Recorded data
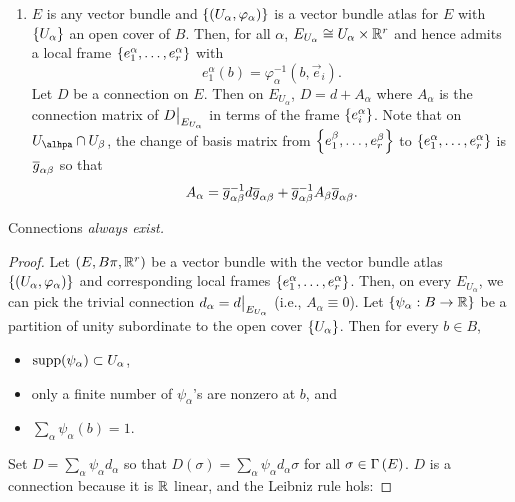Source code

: \documentclass[main.tex]{subfiles}
\begin{document}
\begin{exmp}
\begin{enumerate}
        \item $E$ is any vector bundle and $\left\{ \left( U_\alpha, \varphi_\alpha \right)\right\}$ is a vector bundle atlas for $E$ with $\left\{U_\alpha\right\}$ an open cover of $B$. Then, for all $\alpha$, $E_{U_\alpha} \cong U_\alpha \times \mathbb{R}^r$ and hence admits a local frame $\left\{ e_1^\alpha, \dots, e_r^\alpha \right\}$ with
        \[
        e_1^\alpha(b) = \varphi_\alpha^{-1}(b, \vec{e}_i).
        \] Let $D$ be a connection on $E$. Then on $E_{U_\alpha}$, $D = d + A_\alpha$ where $A_\alpha$ is the connection matrix of $D\big|_{E_{U_\alpha}}$ in terms of the frame $\left\{e_i^\alpha\right\}$. Note that on $U_\alhpa \cap U_\beta$, the change of basis matrix from $\left\{e_1^\beta, \dots, e_r^\beta \right\}$ to $\left\{ e_1^\alpha, \dots, e_r^\alpha \right\}$ is $\overline{g}_{\alpha\beta}$ so that
        \[
        A_\alpha = \overline{g}_{\alpha\beta}^{-1}d\overline{g}_{\alpha\beta} + \overline{g}_{\alpha\beta}^{-1} A_\beta \overline{g}_{\alpha\beta}.
        \]
    \end{enumerate}
    \end{exmp}

    \begin{prop}
        Connections \it{always} exist.
    \end{prop}

    \begin{proof}
        Let $(E,B \pi, \mathbb{R}^r)$ be a vector bundle with the vector bundle atlas $\left\{\left( U_\alpha, \varphi_\alpha \right)\right\}$ and corresponding local frames $\left\{e_1^\alpha, \dots, e_r^\alpha\right\}$. Then, on every $E_{U_\alpha}$, we can pick the trivial connection $d_\alpha  = d\big|_{E_{U_\alpha}}$ (i.e., $A_\alpha \equiv 0$). Let $\left\{\psi_\alpha: B \to \mathbb{R} \right\}$ be a partition of unity subordinate to the open cover $\left\{U_\alpha\right\}$. Then for every $b\in B$,
        \begin{itemize}
            \item $\text{supp}(\psi_\alpha) \subset U_\alpha$,
            \item only a finite number of $\psi_\alpha$'s are nonzero at $b$, and
            \item $\sum_\alpha \psi_\alpha(b) = 1$.
        \end{itemize}
        Set $D = \sum_\alpha \psi_\alpha d_\alpha$ so that $D(\sigma) = \sum_\alpha \psi_\alpha d_\alpha \sigma$ for all $\sigma \in \Gamma\left( E \right)$. $D$ is a connection because it is $\mathbb{R}$ linear, and the Leibniz rule hols:
    \end{proof}
\end{document}

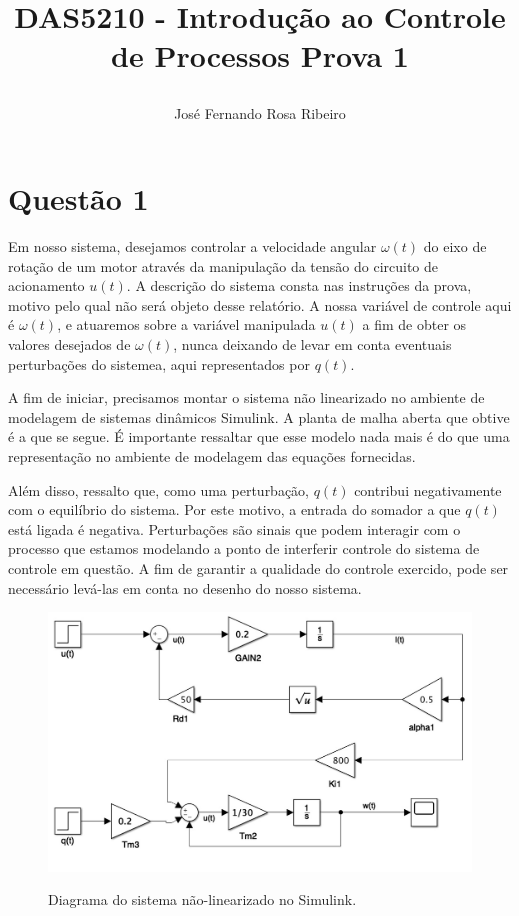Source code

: \documentclass[11pt]{article}
\begin{document}
\author{
	José Fernando Rosa Ribeiro
}
\title{DAS5210 - Introdução ao Controle de Processos
	\newline
	\newline
	\large Prova 1
	\date{\vspace{-5ex}}}
\maketitle
\setcounter{secnumdepth}{0}

\section{Questão 1}

Em nosso sistema, desejamos controlar a velocidade angular $\omega(t)$ do eixo de rotação de um motor através da manipulação
da tensão do circuito de acionamento $u(t)$. A descrição do sistema consta nas instruções da prova,
motivo pelo qual não será objeto desse relatório. A nossa variável de controle aqui é $\omega(t)$, e atuaremos
sobre a variável manipulada $u(t)$ a fim de obter os valores desejados de $\omega(t)$, nunca deixando de levar
em conta eventuais perturbações do sistemea, aqui representados por $q(t)$.

A fim de iniciar, precisamos montar o sistema não linearizado no ambiente de modelagem de sistemas dinâmicos Simulink.
A planta de malha aberta que obtive é a que se segue.
É importante ressaltar que esse modelo nada mais é do que uma representação no ambiente de modelagem das equações fornecidas.

Além disso, ressalto que, como uma perturbação, $q(t)$ contribui negativamente com o equilíbrio do sistema.
Por este motivo, a entrada do somador a que $q(t)$ está ligada é negativa.
Perturbações são sinais que podem interagir com o processo que estamos modelando a ponto de interferir controle
do sistema de controle em questão.
A fim de garantir a qualidade do controle exercido, pode ser necessário levá-las em conta no desenho do nosso sistema.

\begin{figure}[H]
	\centering
	{\includegraphics[width=\textwidth]
		{assets/q1_non_linearized_schema.jpg}}
	\caption{Diagrama do sistema não-linearizado no Simulink.}
\end{figure}
\end{document}
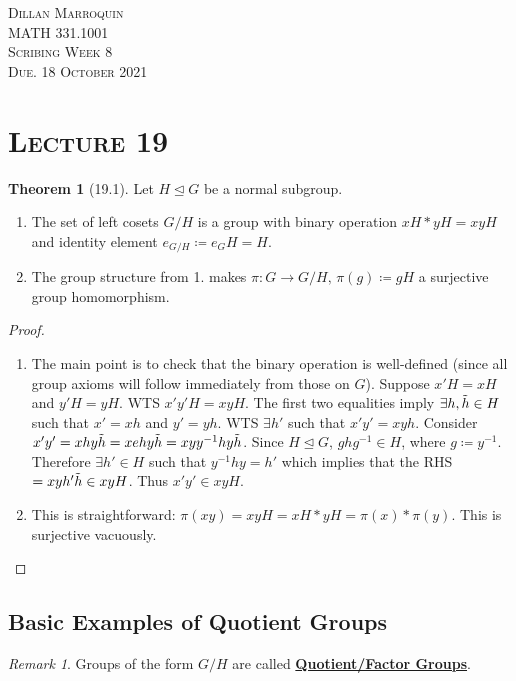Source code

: \documentclass{article}
\newcommand{\coleq}{\coloneqq}
\newcommand{\inverse}[1]{#1^{-1}}
\newcommand{\define}[1]{\textbf{\underline{#1}}}
\newcommand{\func}[3]{#1: #2 \to #3}
\theoremstyle{definition}
\newtheorem*{thm}{Theorem}
\theoremstyle{remark}
\newtheorem*{rmk}{Remark}
\newcommand{\normal}{\unlhd}
\begin{document}
    \begin{center}
        \textsc{Dillan Marroquin\\MATH 331.1001\\Scribing Week 8\\Due. 18 October 2021\\}
    \end{center}
        
    \noindent\section*{\textbf{\textsc{Lecture 19}}}{
        \begin{thm}[19.1]
            Let $H\normal G$ be a normal subgroup.
            \begin{enumerate}
                \item The set of left cosets $G/H$ is a group with binary operation $xH*yH=xyH$ and identity element $e_{G/H}\coleq e_GH=H$.
                \item The group structure from 1. makes $\func{\pi}{G}{G/H}, \, \pi(g)\coleq gH$ a surjective group homomorphism.
            \end{enumerate}
        \end{thm}
        
        \begin{proof}
            \noindent\begin{enumerate}
                \item The main point is to check that the binary operation is well-defined (since all group axioms will follow immediately from those on $G$). Suppose $x'H=xH$ and $y'H=yH$. WTS $x'y'H=xyH$. The first two equalities imply $\exists h,\Tilde{h}\in H$ such that $x'=xh$ and $y'=yh$. WTS $\exists h'$ such that $x'y'=xyh$. Consider $x'y'=xhy\Tilde{h}=xehy\Tilde{h}=xy\inverse{y}hy\Tilde{h}$. Since $H \normal G$, $gh\inverse{g}\in H$, where $g \coleq \inverse{y}$. Therefore $\exists h' \in H$ such that $\inverse{y}hy=h'$ which implies that the RHS$=xyh'\Tilde{h}\in xyH$. Thus $x'y'\in xyH$.
                \item This is straightforward: $\pi(xy)=xyH=xH*yH=\pi(x)*\pi(y)$. This is surjective vacuously.
            \end{enumerate}
        \end{proof}
        
        \subsection*{Basic Examples of Quotient Groups}{
            \begin{rmk}
                Groups of the form $G/H$ are called \define{Quotient/Factor Groups}.
            \end{rmk}
                
}}
\end{document}
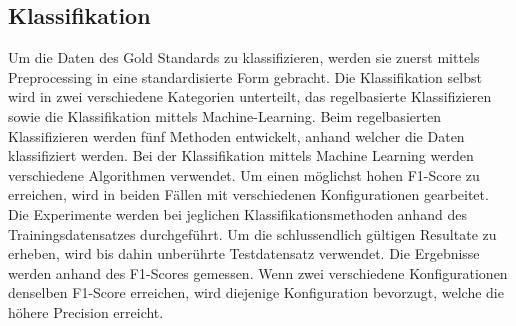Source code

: \subsection{Klassifikation}
Um die Daten des Gold Standards zu klassifizieren, werden sie zuerst mittels Preprocessing in eine standardisierte Form gebracht.
Die Klassifikation selbst wird in zwei verschiedene Kategorien unterteilt, das regelbasierte Klassifizieren sowie die Klassifikation mittels Machine-Learning.
Beim regelbasierten Klassifizieren werden fünf Methoden entwickelt, anhand welcher die Daten klassifiziert werden.
Bei der Klassifikation mittels Machine Learning werden verschiedene Algorithmen verwendet.
Um einen möglichst hohen F1-Score zu erreichen, wird in beiden Fällen mit verschiedenen Konfigurationen gearbeitet.\\
Die Experimente werden bei jeglichen Klassifikationsmethoden anhand des Trainingsdatensatzes durchgeführt.
Um die schlussendlich gültigen Resultate zu erheben, wird bis dahin unberührte Testdatensatz verwendet.
Die Ergebnisse werden anhand des F1-Scores gemessen.
Wenn zwei verschiedene Konfigurationen denselben F1-Score erreichen, wird diejenige Konfiguration bevorzugt, welche die höhere Precision erreicht.
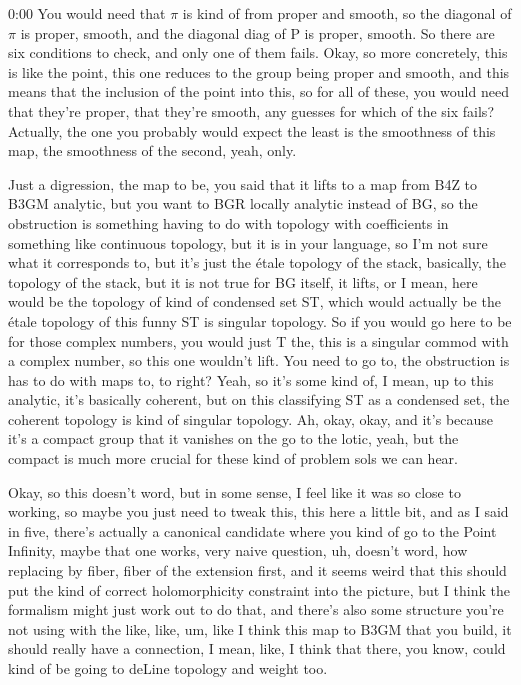 \begin{unfinished}{0:00}
You would need that $\pi$ is kind of from proper and smooth, so the diagonal of $\pi$ is proper, smooth, and the diagonal diag of P is proper, smooth. So there are six conditions to check, and only one of them fails. Okay, so more concretely, this is like the point, this one reduces to the group being proper and smooth, and this means that the inclusion of the point into this, so for all of these, you would need that they're proper, that they're smooth, any guesses for which of the six fails? Actually, the one you probably would expect the least is the smoothness of this map, the smoothness of the second, yeah, only.

Just a digression, the map to be, you said that it lifts to a map from B4Z to B3GM analytic, but you want to BGR locally analytic instead of BG, so the obstruction is something having to do with topology with coefficients in something like continuous topology, but it is in your language, so I'm not sure what it corresponds to, but it's just the étale topology of the stack, basically, the topology of the stack, but it is not true for BG itself, it lifts, or I mean, here would be the topology of kind of condensed set ST, which would actually be the étale topology of this funny ST is singular topology. So if you would go here to be for those complex numbers, you would just T the, this is a singular commod with a complex number, so this one wouldn't lift. You need to go to, the obstruction is has to do with maps to, to right? Yeah, so it's some kind of, I mean, up to this analytic, it's basically coherent, but on this classifying ST as a condensed set, the coherent topology is kind of singular topology. Ah, okay, okay, and it's because it's a compact group that it vanishes on the go to the lotic, yeah, but the compact is much more crucial for these kind of problem sols we can hear.

Okay, so this doesn't word, but in some sense, I feel like it was so close to working, so maybe you just need to tweak this, this here a little bit, and as I said in five, there's actually a canonical candidate where you kind of go to the Point Infinity, maybe that one works, very naive question, uh, doesn't word, how replacing by fiber, fiber of the extension first, and it seems weird that this should put the kind of correct holomorphicity constraint into the picture, but I think the formalism might just work out to do that, and there's also some structure you're not using with the like, like, um, like I think this map to B3GM that you build, it should really have a connection, I mean, like, I think that there, you know, could kind of be going to deLine topology and weight too.


\end{unfinished}
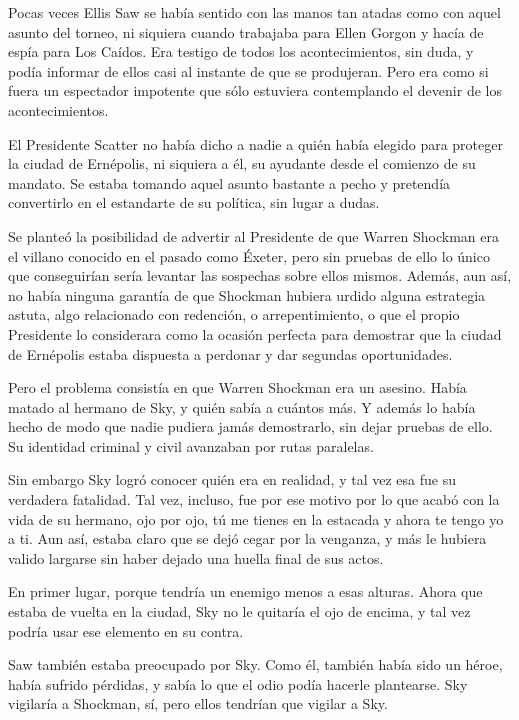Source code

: \parbreak
Pocas veces Ellis Saw se había sentido con las manos tan atadas como con aquel asunto del torneo, ni siquiera cuando trabajaba para Ellen Gorgon y hacía de espía para Los Caídos. Era testigo de todos los acontecimientos, sin duda, y podía informar de ellos casi al instante de que se produjeran. Pero era como si fuera un espectador impotente que sólo estuviera contemplando el devenir de los acontecimientos.

El Presidente Scatter no había dicho a nadie a quién había elegido para proteger la ciudad de Ernépolis, ni siquiera a él, su ayudante desde el comienzo de su mandato. Se estaba tomando aquel asunto bastante a pecho y pretendía convertirlo en el estandarte de su política, sin lugar a dudas.

Se planteó la posibilidad de advertir al Presidente de que Warren Shockman era el villano conocido en el pasado como Éxeter, pero sin pruebas de ello lo único que conseguirían sería levantar las sospechas sobre ellos mismos. Además, aun así, no había ninguna garantía de que Shockman hubiera urdido alguna estrategia astuta, algo relacionado con redención, o arrepentimiento, o que el propio Presidente lo considerara como la ocasión perfecta para demostrar que la ciudad de Ernépolis estaba dispuesta a perdonar y dar segundas oportunidades.

Pero el problema consistía en que Warren Shockman era un asesino. Había matado al hermano de Sky, y quién sabía a cuántos más. Y además lo había hecho de modo que nadie pudiera jamás demostrarlo, sin dejar pruebas de ello. Su identidad criminal y civil avanzaban por rutas paralelas.

Sin embargo Sky logró conocer quién era en realidad, y tal vez esa fue su verdadera fatalidad. Tal vez, incluso, fue por ese motivo por lo que acabó con la vida de su hermano, ojo por ojo, tú me tienes en la estacada y ahora te tengo yo a ti. Aun así, estaba claro que se dejó cegar por la venganza, y más le hubiera valido largarse sin haber dejado una huella final de sus actos.

En primer lugar, porque tendría un enemigo menos a esas alturas. Ahora que estaba de vuelta en la ciudad, Sky no le quitaría el ojo de encima, y tal vez podría usar ese elemento en su contra.

Saw también estaba preocupado por Sky. Como él, también había sido un héroe, había sufrido pérdidas, y sabía lo que el odio podía hacerle plantearse. Sky vigilaría a Shockman, sí, pero ellos tendrían que vigilar a Sky.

### YOUR TASK
Nothing but the lines above, starting at the line that contains "set of left" and ending at the line that contains "Um einen möglichst", should be given again, exactly and without the pictures.

### PROBLEM SOLUTION
                \item The set of left cosets $G/H$ is a group with binary operation $xH*yH=xyH$ and identity element $e_{G/H}\coleq e_GH=H$.
                \item The group structure from 1. makes $\func{\pi}{G}{G/H}, \, \pi(g)\coleq gH$ a surjective group homomorphism.
            \end{enumerate}
        \end{thm}
        
        \begin{proof}
            \noindent\begin{enumerate}
                \item The main point is to check that the binary operation is well-defined (since all group axioms will follow immediately from those on $G$). Suppose $x'H=xH$ and $y'H=yH$. WTS $x'y'H=xyH$. The first two equalities imply $\exists h,\Tilde{h}\in H$ such that $x'=xh$ and $y'=yh$. WTS $\exists h'$ such that $x'y'=xyh$. Consider $x'y'=xhy\Tilde{h}=xehy\Tilde{h}=xy\inverse{y}hy\Tilde{h}$. Since $H \normal G$, $gh\inverse{g}\in H$, where $g \coleq \inverse{y}$. Therefore $\exists h' \in H$ such that $\inverse{y}hy=h'$ which implies that the RHS$=xyh'\Tilde{h}\in xyH$. Thus $x'y'\in xyH$.
                \item This is straightforward: $\pi(xy)=xyH=xH*yH=\pi(x)*\pi(y)$. This is surjective vacuously.
            \end{enumerate}
        \end{proof}
        
        \subsection*{Basic Examples of Quotient Groups}{
            \begin{rmk}
                Groups of the form $G/H$ are called \define{Quotient/Factor Groups}.
            \end{rmk}
                
}}
\end{document}
Source code

: \subsection{Klassifikation}
Um die Daten des Gold Standards zu klassifizieren, werden sie zuerst mittels Preprocessing in eine standardisierte Form gebracht.
Die Klassifikation selbst wird in zwei verschiedene Kategorien unterteilt, das regelbasierte Klassifizieren sowie die Klassifikation mittels Machine-Learning.
Beim regelbasierten Klassifizieren werden fünf Methoden entwickelt, anhand welcher die Daten klassifiziert werden.
Bei der Klassifikation mittels Machine Learning werden verschiedene Algorithmen verwendet.
Um einen möglichst hohen F1-Score zu erreichen, wird in beiden Fällen mit verschiedenen Konfigurationen gearbeitet.\\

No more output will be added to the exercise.